Industrial ist eine Musikrichtung, die sich ab der Mitte der 70er Jahre weltweit aus Elementen der experimentellen und Avantgardemusik sowie der Konzept- und Aktionskunst entwickelte. Der Begriff „Industrial“ entstammt ursprünglich dem englischen Label Industrial Records, das kollektiv von den Mitgliedern der Band Throbbing Gristle gegründet und geführt wurde, die eine zentrale Position im frühen Industrial innehatten.
Eine wesentliche Komponente des Industrial war und ist die Provokation entlang der äußersten Ränder des Erträglichen. Um zu irritieren bzw. zu schockieren werden extreme Darstellungen von Gewalt, Sexualität, Krankheit, Krieg und Tod mit bedrohlichen und aggressiven Klangcollagen und Lärm unterlegt. Dabei ist die Provokation kein Selbstzweck, sondern beabsichtigt durch die Unausweichlichkeit seiner Drastik eine Verstörung des Hörers, die zum Keim emanzipativer Prozesse werden soll.

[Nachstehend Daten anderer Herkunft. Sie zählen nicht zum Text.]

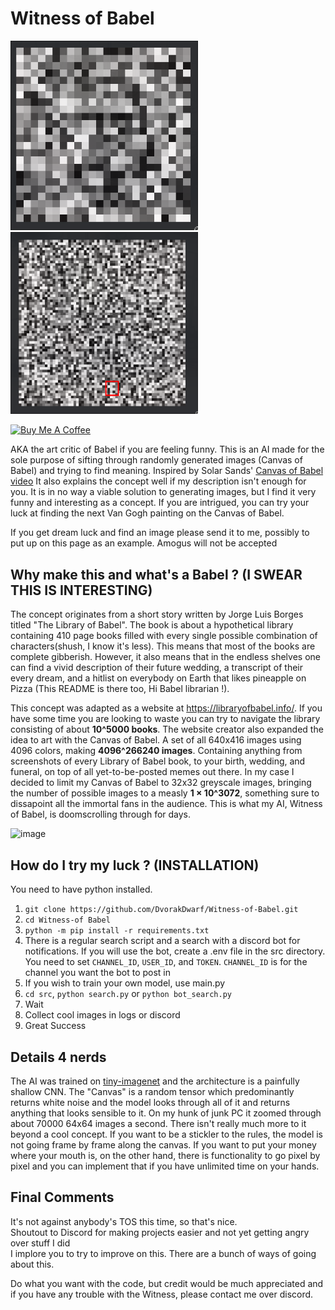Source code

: # Witness of Babel

<p float="left">
  <img src="data/allegedly_a_face.png" width="300" />
  <img src="data/amogus.png" width="300" /> 
</p>

<a href="https://www.buymeacoffee.com/HistidineDwarf" target="_blank"><img src="https://cdn.buymeacoffee.com/buttons/v2/default-red.png" alt="Buy Me A Coffee" style="height: 60px !important;width: 217px !important;" ></a>

AKA the art critic of Babel if you are feeling funny. This is an AI made for the sole purpose of sifting through randomly generated images (Canvas of Babel) and trying to find meaning. Inspired by Solar Sands' [Canvas of Babel video](https://www.youtube.com/watch?v=awpVjv2-Ow0) It also explains the concept well if my description isn't enough for you. It is in no way a viable solution to generating images, but I find it very funny and interesting as a concept. If you are intrigued, you can try your luck at finding the next Van Gogh painting on the Canvas of Babel.

If you get dream luck and find an image please send it to me, possibly to put up on this page as an example. Amogus will not be accepted

## Why make this and what's a Babel ? (**I SWEAR THIS IS INTERESTING**)

The concept originates from a short story written by Jorge Luis Borges titled "The Library of Babel". The book is about a hypothetical library containing 410 page books filled with every single possible combination of characters(shush, I know it's less). This means that most of the books are complete gibberish. However, it also means that in the endless shelves one can find a vivid description of their future wedding, a transcript of their every dream, and a hitlist on everybody on Earth that likes pineapple on Pizza (This README is there too, Hi Babel librarian !). 

This concept was adapted as a website at https://libraryofbabel.info/. If you have some time you are looking to waste you can try to navigate the library consisting of about **10^5000 books**. The website creator also expanded the idea to art with the Canvas of Babel. A set of all 640x416 images using 4096 colors, making **4096^266240 images**. Containing anything from screenshots of every Library of Babel book, to your birth, wedding, and funeral, on top of all yet-to-be-posted memes out there. In my case I decided to limit my Canvas of Babel to 32x32 greyscale images, bringing the number of possible images to a measly **1 × 10^3072**, something sure to dissapoint all the immortal fans in the audience. This is what my AI, Witness of Babel, is doomscrolling through for days. 

![image](https://github.com/DvorakDwarf/Witness-of-Babel/assets/96934612/6203093c-2dc6-448e-a35e-c740f8b9f7ad)

## How do I try my luck ? (**INSTALLATION**)
You need to have python installed. 
1. `git clone https://github.com/DvorakDwarf/Witness-of-Babel.git`
2. `cd Witness-of Babel`
3. `python -m pip install -r requirements.txt`
4. There is a regular search script and a search with a discord bot for notifications. If you will use the bot, create a .env file in the src directory. You need to set `CHANNEL_ID`, `USER_ID`, and `TOKEN`. `CHANNEL_ID` is for the channel you want the bot to post in
5. If you wish to train your own model, use main.py
6. `cd src`, `python search.py` or `python bot_search.py` 
7. Wait
8. Collect cool images in logs or discord
9. Great Success

## Details 4 nerds
The AI was trained on [tiny-imagenet](https://www.kaggle.com/datasets/akash2sharma/tiny-imagenet) and the architecture is a painfully shallow CNN. The "Canvas" is a random tensor which predominantly returns white noise and the model looks through all of it and returns anything that looks sensible to it. On my hunk of junk PC it zoomed through about 70000 64x64 images a second. There isn't really much more to it beyond a cool concept. If you want to be a stickler to the rules, the model is not going frame by frame along the canvas. If you want to put your money where your mouth is, on the other hand, there is functionality to go pixel by pixel and you can implement that if you have unlimited time on your hands.

## Final Comments

It's not against anybody's TOS this time, so that's nice. \
Shoutout to Discord for making projects easier and not yet getting angry over stuff I did \
I implore you to try to improve on this. There are a bunch of ways of going about this.

Do what you want with the code, but credit would be much appreciated and if you have any trouble with the Witness, please contact me over discord.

Als Einflüsse finden sich dabei Mailart-, Performance- und Aktionskünstler, Dada sowie Schriftsteller wie William S. Burroughs und Brion Gysin. Aber auch außerhalb des Gebietes der Kunst liegende Bereiche wie Psychologie, Medizin, Werbung und Geschichte (darunter von zentraler Bedeutung als immerwiederkehrende Topoi waren die Geschichte Deutschlands im Faschismus, der Terrorismus der 70er Jahre und der Kolonialismus mit den teils folgenden Unabhängigkeitskriegen) waren und sind sehr wichtige Inspirationen für die Industrial Culture. Von relativ geringer Bedeutung sind dabei bemerkenswerterweise musikalische Einflüsse, zu nennen wären höchstens die Musik des Futurismus, Free Jazz und Free Improv, Musique concrète und einige Krautrockbands (Cluster, Tangerine Dream, Neu!, Kraftwerk).
Anfang bis Mitte der 80er Jahre verfiel der innovative Impuls zunehmend, durch den sich Industrial anfangs ausgezeichnet hatte und das ursprünglich komplexe Geflecht aus Medientheorie, Kunst und Provokation degenerierte zu einem Stereotyp. Die meisten Industrialbands lösten sich zu dieser Zeit entweder auf oder gingen komplett neue Wege.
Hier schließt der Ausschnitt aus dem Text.